1908’lerde başlayan, Cumhuriyet’in ilk dönemlerinde devam eden ve 1950’lerde Demokrat Parti’nin Türk siyasi hayatına katılmasıyla büyüyen bir kutuplaşma ile kişiler artık kendilerini, “cumhuriyetçi”, “demokrat”, “muhafazakâr”, “liberal”, “sosyalist”, “milliyetçi” gibi tanımlarla ifade etmiş ve siyaset, bu kavramlar etrafında, karşıtlık unsurları ile beslenerek iktidar olma mücadelesi sürmüştür. 1960’lara kadar DP ve CHP ile, iki parti arasında sıkışan Türk siyaseti, aynı zamanda toplumda sosyolojik olarak bir bölünmeye ve “ötekileştirme” yaklaşımı ile büyük bir ayrışmanın içine çekilmiştir. Bu karışıklık içine bir de askeri darbelerin müdahil olması, var olan çatışmayı daha da büyüterek, özellikle “sağ-sol” ayrımını kuvvetlendirmiştir. Bu ayrımın politik dinamiği zaman zaman farklılaşsa da, Türk siyasetinde varlığını bugüne dek muhafaza etmeyi başarmıştır.

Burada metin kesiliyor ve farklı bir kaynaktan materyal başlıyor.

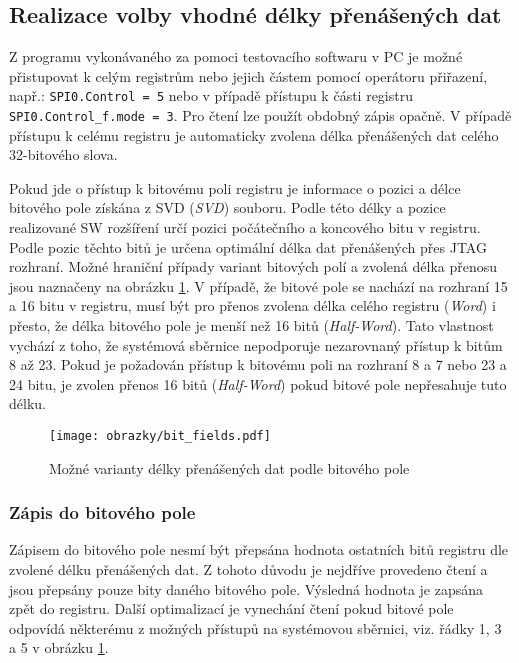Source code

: \subsection{Realizace volby vhodné délky přenášených dat}
Z programu vykonávaného za pomoci testovacího softwaru v PC je možné přistupovat k celým registrům nebo jejich částem pomocí operátoru přiřazení, např.: \texttt{SPI0.Control = 5} nebo v případě přístupu k části registru \texttt{SPI0.Control\_f.mode = 3}. Pro čtení lze použít obdobný zápis opačně. V případě přístupu k celému registru je automaticky zvolena délka přenášených dat celého 32-bitového slova.

Pokud jde o přístup k bitovému poli registru je informace o pozici a délce bitového pole získána z \acs{SVD} (\textit{\acl{SVD}}) souboru. Podle této délky a pozice realizované SW rozšíření určí pozici počátečního a koncového bitu v registru. Podle pozic těchto bitů je určena optimální délka dat přenášených přes \acs{JTAG} rozhraní. Možné hraniční případy variant bitových polí a zvolená délka přenosu jsou naznačeny na obrázku \ref{fig:bit_fields}. V případě, že bitové pole se nachází na rozhraní 15 a 16 bitu v registru, musí být pro přenos zvolena délka celého registru (\textit{Word}) i přesto, že délka bitového pole je menší než 16 bitů (\textit{Half-Word}). Tato vlastnost vychází z toho, že systémová sběrnice nepodporuje nezarovnaný přístup k bitům 8 až 23. Pokud je požadován přístup k bitovému poli na rozhraní 8 a 7 nebo 23 a 24 bitu, je zvolen přenos 16 bitů (\textit{Half-Word}) pokud bitové pole nepřesahuje tuto délku. \cite{ri5cy}

\begin{figure}[H]
  \begin{center}
    \texttt{[image: obrazky/bit\_fields.pdf]}
  \end{center}
  \caption{Možné varianty délky přenášených dat podle bitového pole}
	\label{fig:bit_fields}
\end{figure}

\subsubsection{Zápis do bitového pole}
Zápisem do bitového pole nesmí být přepsána hodnota ostatních bitů registru dle zvolené délku přenášených dat. Z tohoto důvodu je nejdříve provedeno čtení a jsou přepsány pouze bity daného bitového pole. Výsledná hodnota je zapsána zpět do registru. Další optimalizací je vynechání čtení pokud bitové pole odpovídá některému z možných přístupů na systémovou sběrnici, viz. řádky 1, 3 a 5 v obrázku \ref{fig:bit_fields}. 


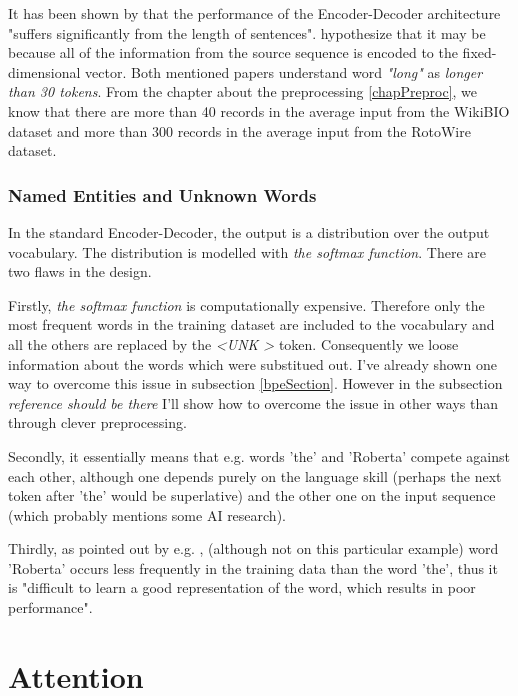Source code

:It has been shown by \citep{cho2014properties} that the performance of the Encoder-Decoder architecture "suffers significantly from the length of sentences". \citep{bahdanau2016neural} hypothesize that it may be because all of the information from the source sequence is encoded to the fixed-dimensional vector. Both mentioned papers understand word \emph{"long"} as \emph{longer than 30 tokens}. From the chapter about the preprocessing \ref{chapPreproc}, we know that there are more than 40 records in the average input from the WikiBIO dataset and more than 300 records in the average input from the RotoWire dataset.

\subsubsection{Named Entities and Unknown Words}

In the standard Encoder-Decoder, the output is a distribution over the output vocabulary. The distribution is modelled with \emph{the softmax function}. There are two flaws in the design.

Firstly, \emph{the softmax function} is computationally expensive. Therefore only the most frequent words in the training dataset are included to the vocabulary and all the others are replaced by the \emph{\textless UNK \textgreater} token. Consequently we loose information about the words which were substitued out. I've already shown one way to overcome this issue in subsection \ref{bpeSection}. However in the subsection \emph{reference should be there} I'll show how to overcome the issue in other ways than through clever preprocessing.

Secondly, it essentially means that e.g. words 'the' and 'Roberta' compete against each other, although one depends purely on the language skill (perhaps the next token after 'the' would be superlative) and the other one on the input sequence (which probably mentions some AI research).

Thirdly, as pointed out by e.g. \citep{gulcehre2016pointing}, (although not on this particular example) word 'Roberta' occurs less frequently in the training data than the word 'the', thus it is "difficult to learn a good representation of the word, which results in poor performance".

\section{Attention}

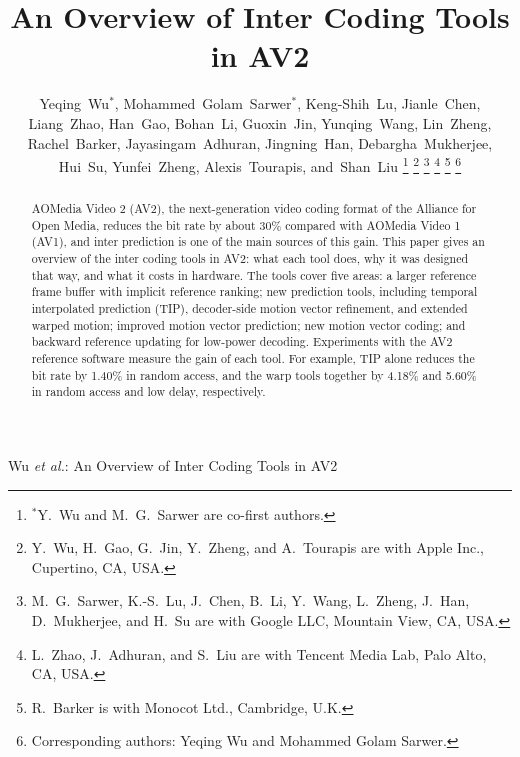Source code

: \documentclass[journal]{IEEEtran}
\begin{document}

\title{An Overview of Inter Coding Tools in AV2}

\author{Yeqing~Wu$^{*}$,
        Mohammed~Golam~Sarwer$^{*}$,
        Keng-Shih~Lu,
        Jianle~Chen,
        Liang~Zhao,
        Han~Gao,
        Bohan~Li,
        Guoxin~Jin,
        Yunqing~Wang,
        Lin~Zheng,
        Rachel~Barker,
        Jayasingam~Adhuran,
        Jingning~Han,
        Debargha~Mukherjee,
        Hui~Su,
        Yunfei~Zheng,
        Alexis~Tourapis,
        and~Shan~Liu%
\thanks{$^{*}$Y.~Wu and M.~G.~Sarwer are co-first authors.}%
\thanks{Y.~Wu, H.~Gao, G.~Jin, Y.~Zheng, and A.~Tourapis are with Apple Inc., Cupertino, CA, USA.}%
\thanks{M.~G.~Sarwer, K.-S.~Lu, J.~Chen, B.~Li, Y.~Wang, L.~Zheng, J.~Han, D.~Mukherjee, and H.~Su are with Google LLC, Mountain View, CA, USA.}%
\thanks{L.~Zhao, J.~Adhuran, and S.~Liu are with Tencent Media Lab, Palo Alto, CA, USA.}%
\thanks{R.~Barker is with Monocot Ltd., Cambridge, U.K.}%
\thanks{Corresponding authors: Yeqing Wu and Mohammed Golam Sarwer.}}

%
{Wu \MakeLowercase{\textit{et al.}}: An Overview of Inter Coding Tools in AV2}

\maketitle

\begin{abstract}
AOMedia Video 2 (AV2), the next-generation video coding format of the
Alliance for Open Media, reduces the bit rate by about 30\% compared with
AOMedia Video 1 (AV1), and inter prediction is one of the main sources of this
gain. This paper gives an overview of the inter coding tools in AV2: what each
tool does, why it was designed that way, and what it costs in hardware. The
tools cover five areas: a larger reference frame buffer with implicit
reference ranking; new prediction tools, including temporal interpolated
prediction (TIP), decoder-side motion vector refinement, and extended warped
motion; improved motion vector prediction; new motion vector coding; and
backward reference updating for low-power decoding. Experiments with the AV2
reference software measure the gain of each tool. For example, TIP alone
reduces the bit rate by 1.40\% in random access, and the warp tools together
by 4.18\% and 5.60\% in random access and low delay, respectively.
\end{abstract}
\end{document}
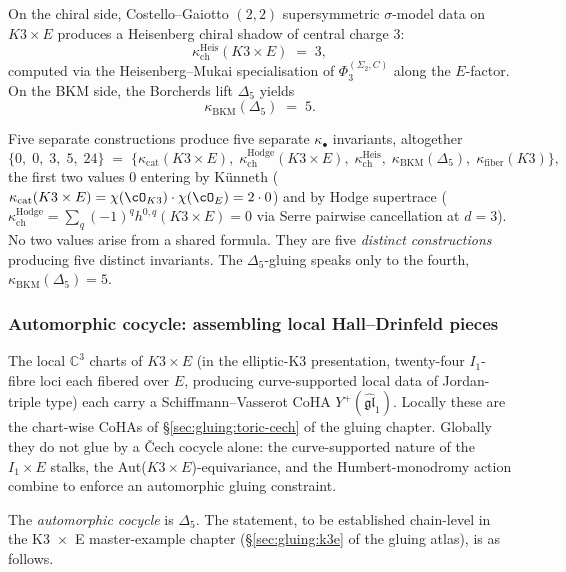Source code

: On the chiral side, Costello--Gaiotto $(2, 2)$ supersymmetric $\sigma$-model data on $K3 \times E$ produces a Heisenberg chiral shadow of central charge $3$:
\[
 \kappa_{\mathrm{ch}}^{\mathrm{Heis}}(K3 \times E) \;=\; 3,
\]
computed via the Heisenberg--Mukai specialisation of $\Phi_3^{(\Sigma_2, C)}$ along the $E$-factor. On the BKM side, the Borcherds lift $\Delta_5$ yields
\[
 \kappa_{\mathrm{BKM}}(\Delta_5) \;=\; 5.
\]

Five separate constructions produce five separate $\kappa_\bullet$ invariants, altogether
\[
 \{0, \; 0, \; 3, \; 5, \; 24\} \;=\; \bigl\{\kappa_{\mathrm{cat}}(K3 \times E), \; \kappa_{\mathrm{ch}}^{\mathrm{Hodge}}(K3 \times E), \; \kappa_{\mathrm{ch}}^{\mathrm{Heis}}, \; \kappa_{\mathrm{BKM}}(\Delta_5), \; \kappa_{\mathrm{fiber}}(K3)\bigr\},
\]
the first two values $0$ entering by Künneth ($\kappa_{\mathrm{cat}}(K3 \times E) = \chi(\cO_{K3}) \cdot \chi(\cO_E) = 2 \cdot 0$) and by Hodge supertrace ($\kappa_{\mathrm{ch}}^{\mathrm{Hodge}} = \sum_q (-1)^q h^{0, q}(K3 \times E) = 0$ via Serre pairwise cancellation at $d = 3$). No two values arise from a shared formula. They are five \emph{distinct constructions} producing five distinct invariants. The $\Delta_5$-gluing speaks only to the fourth, $\kappa_{\mathrm{BKM}}(\Delta_5) = 5$.

\subsubsection{Automorphic cocycle: assembling local Hall--Drinfeld pieces}

The local $\mathbb C^3$ charts of $K3 \times E$ (in the elliptic-K3 presentation, twenty-four $I_1$-fibre loci each fibered over $E$, producing curve-supported local data of Jordan-triple type) each carry a Schiffmann--Vasserot CoHA $Y^+(\widehat{\mathfrak{gl}}_1)$. Locally these are the chart-wise CoHAs of \S\ref{sec:gluing:toric-cech} of the gluing chapter. Globally they do not glue by a Čech cocycle alone: the curve-supported nature of the $I_1 \times E$ stalks, the Aut($K3 \times E$)-equivariance, and the Humbert-monodromy action combine to enforce an automorphic gluing constraint.

The \emph{automorphic cocycle} is $\Delta_5$. The statement, to be established chain-level in the K3~$\times$~E master-example chapter (\S\ref{sec:gluing:k3e} of the gluing atlas), is as follows.

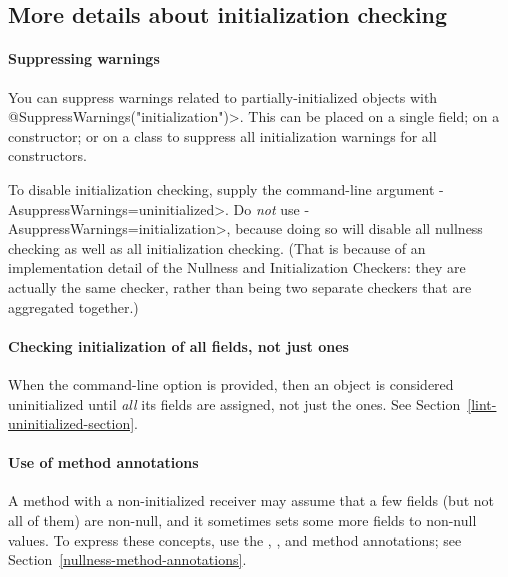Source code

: \subsection{More details about initialization checking\label{initialization-checking}}


\paragraph{Suppressing warnings\label{initialization-checking-suppressing-warnings}}

\begin{sloppypar}
You can suppress warnings related to partially-initialized objects with
\<@SuppressWarnings("initialization")>.
This can be placed on a single field; on a constructor; or on a class to
suppress all initialization warnings for all constructors.
\end{sloppypar}

To disable initialization checking, supply the command-line argument
\<-AsuppressWarnings=uninitialized>.  Do \emph{not} use
\<-AsuppressWarnings=initialization>, because doing so will disable all
nullness checking as well as all initialization checking.  (That is because
of an implementation detail of the Nullness and Initialization Checkers:
they are actually the same checker, rather than being two separate checkers
that are aggregated together.)


\paragraph{Checking initialization of all fields, not just  ones\label{initialization-checking-all-fields}}

When the  command-line option is provided, then
an object is considered uninitialized until \emph{all} its fields are assigned, not
just the  ones.  See Section~\ref{lint-uninitialized-section}.


\paragraph{Use of method annotations\label{initialization-checking-method-annotations}}

A method with a non-initialized receiver may assume that a few fields (but not all
of them) are non-null, and it sometimes sets some more fields to non-null
values.  To express these concepts, use the
,
, and
 method annotations;
see Section~\ref{nullness-method-annotations}.


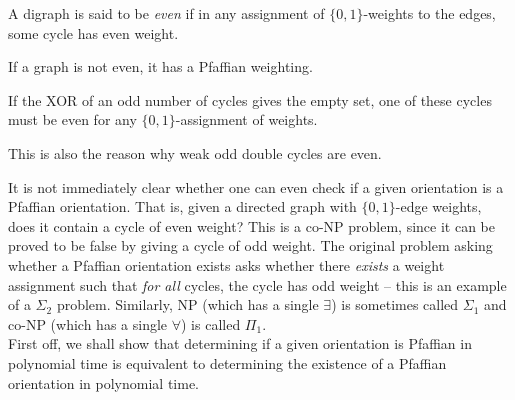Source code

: 


\begin{fdef}
	A digraph is said to be \emph{even} if in any assignment of $\{0,1\}$-weights to the edges, some cycle has even weight.
\end{fdef}

If a graph is not even, it has a Pfaffian weighting.

\begin{fprop}
	\label{prop:1}
	If the XOR of an odd number of cycles gives the empty set, one of these cycles must be even for any $\{0,1\}$-assignment of weights.
\end{fprop}
This is also the reason why weak odd double cycles are even.

It is not immediately clear whether one can even check if a given orientation is a Pfaffian orientation. That is, given a directed graph with $\{0,1\}$-edge weights, does it contain a cycle of even weight? This is a co-\textsf{NP} problem, since it can be proved to be false by giving a cycle of odd weight. The original problem asking whether a Pfaffian orientation exists asks whether there \emph{exists} a weight assignment such that \emph{for all} cycles, the cycle has odd weight -- this is an example of a $\Sigma_2$ problem. Similarly, \textsf{NP} (which has a single $\exists$) is sometimes called $\Sigma_1$ and co-\textsf{NP} (which has a single $\forall$) is called $\Pi_1$.\\

First off, we shall show that determining if a given orientation is Pfaffian in polynomial time is equivalent to determining the existence of a Pfaffian orientation in polynomial time. 


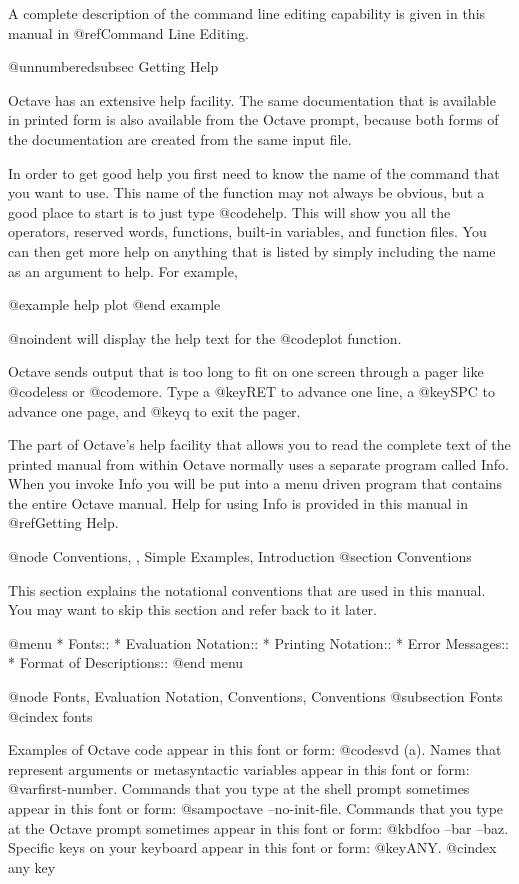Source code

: {A complete description of the command line editing capability is given
in this manual in @ref{Command Line Editing}.

@unnumberedsubsec Getting Help

Octave has an extensive help facility.  The same documentation that is
available in printed form is also available from the Octave prompt,
because both forms of the documentation are created from the same input
file.

In order to get good help you first need to know the name of the command
that you want to use.  This name of the function may not always be
obvious, but a good place to start is to just type @code{help}.
This will show you all the operators, reserved words, functions,
built-in variables, and function files.  You can then get more
help on anything that is listed by simply including the name as an
argument to help.  For example,

@example
help plot
@end example

@noindent
will display the help text for the @code{plot} function.

Octave sends output that is too long to fit on one screen through a
pager like @code{less} or @code{more}.  Type a @key{RET} to advance one
line, a @key{SPC} to advance one page, and @key{q} to exit the pager.

The part of Octave's help facility that allows you to read the complete
text of the printed manual from within Octave normally uses a separate
program called Info.  When you invoke Info you will be put into a menu
driven program that contains the entire Octave manual.  Help for using
Info is provided in this manual in @ref{Getting Help}.

@node Conventions,  , Simple Examples, Introduction
@section Conventions

This section explains the notational conventions that are used in this
manual.  You may want to skip this section and refer back to it later.

@menu
* Fonts::                       
* Evaluation Notation::         
* Printing Notation::           
* Error Messages::              
* Format of Descriptions::      
@end menu

@node Fonts, Evaluation Notation, Conventions, Conventions
@subsection Fonts
@cindex fonts

Examples of Octave code appear in this font or form: @code{svd (a)}.
Names that represent arguments or metasyntactic variables appear
in this font or form: @var{first-number}.  Commands that you type at the
shell prompt sometimes appear in this font or form:
@samp{octave --no-init-file}.  Commands that you type at the Octave
prompt sometimes appear in this font or form: @kbd{foo --bar --baz}.
Specific keys on your keyboard appear in this font or form: @key{ANY}.
@cindex any key

}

1970’lere gelindiğinde Türkiye’deki siyasi gerilim gittikçe artmış, toplumsal ve siyasal çalkantılar dönemine girilmiştir. 12 Mart 1971 Askeri Muhtırası’nın ardından daha da büyüyen çatışma ve kutuplaşma iklimi beraberinde ekonomik istikrarsızlık ve artan işsizlik sorunlarını da getirmiştir. Zaten kutuplaşmalar nedeniyle gerilim hattında olan ülkede, bu sorunların da etkisiyle daha uç ideolojiler ortaya çıkmış ve çatışmalar büyümeye devam etmiştir. Siyaset sahnesine Milliyetçi Hareket Partisi, Milli Selamet Partisi gibi partiler dahil olmuş ve toplumda meydana gelen ekonomik ya da sosyal sorunların etkisiyle bu partiler kendilerine taraftar bulabilmişlerdir. Elbette farklı partilerin ve görüşlerin temsilleri, demokrasi adına olumlu değerlendirilmesi gereken bir durum iken; ideolojik kutuplaştırıcı etkenlerin, sürecin yöneteni haline gelmesi bu duruma engel teşkil etmiştir. Şöyle ki; Türk toplum yapısının içinde bulunan kültürel, etnik ya da dinsel motifler, Alevi- Sunni, Türk- Kürt, laik- İslamcı gibi karakterlere büründürülerek, kitlelerin mobilizasyonu sağlanmıştır.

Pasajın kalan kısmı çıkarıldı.